Data excerpts
=======
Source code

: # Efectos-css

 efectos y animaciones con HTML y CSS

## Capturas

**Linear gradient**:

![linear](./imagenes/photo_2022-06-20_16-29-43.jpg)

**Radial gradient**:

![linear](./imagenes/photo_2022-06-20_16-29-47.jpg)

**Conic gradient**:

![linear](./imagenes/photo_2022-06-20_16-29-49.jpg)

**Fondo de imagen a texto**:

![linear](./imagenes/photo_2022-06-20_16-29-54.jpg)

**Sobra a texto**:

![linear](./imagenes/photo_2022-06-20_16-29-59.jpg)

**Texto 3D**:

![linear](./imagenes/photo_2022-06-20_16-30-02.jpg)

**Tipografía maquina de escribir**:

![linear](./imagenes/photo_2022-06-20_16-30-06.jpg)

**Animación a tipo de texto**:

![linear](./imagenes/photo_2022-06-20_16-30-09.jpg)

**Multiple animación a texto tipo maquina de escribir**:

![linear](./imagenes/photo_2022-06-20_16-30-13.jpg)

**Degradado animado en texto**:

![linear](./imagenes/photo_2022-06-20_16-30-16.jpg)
=======
About this task
The entire listing is to be retyped exactly.

Task result
Source code

: # Efectos-css

 efectos y animaciones con HTML y CSS

## Capturas

**Linear gradient**:

![linear](./imagenes/photo_2022-06-20_16-29-43.jpg)

**Radial gradient**:

![linear](./imagenes/photo_2022-06-20_16-29-47.jpg)

**Conic gradient**:

![linear](./imagenes/photo_2022-06-20_16-29-49.jpg)

**Fondo de imagen a texto**:

![linear](./imagenes/photo_2022-06-20_16-29-54.jpg)

**Sobra a texto**:

![linear](./imagenes/photo_2022-06-20_16-29-59.jpg)

**Texto 3D**:

![linear](./imagenes/photo_2022-06-20_16-30-02.jpg)

**Tipografía maquina de escribir**:

![linear](./imagenes/photo_2022-06-20_16-30-06.jpg)

**Animación a tipo de texto**:

![linear](./imagenes/photo_2022-06-20_16-30-09.jpg)

**Multiple animación a texto tipo maquina de escribir**:

![linear](./imagenes/photo_2022-06-20_16-30-13.jpg)

**Degradado animado en texto**:

![linear](./imagenes/photo_2022-06-20_16-30-16.jpg)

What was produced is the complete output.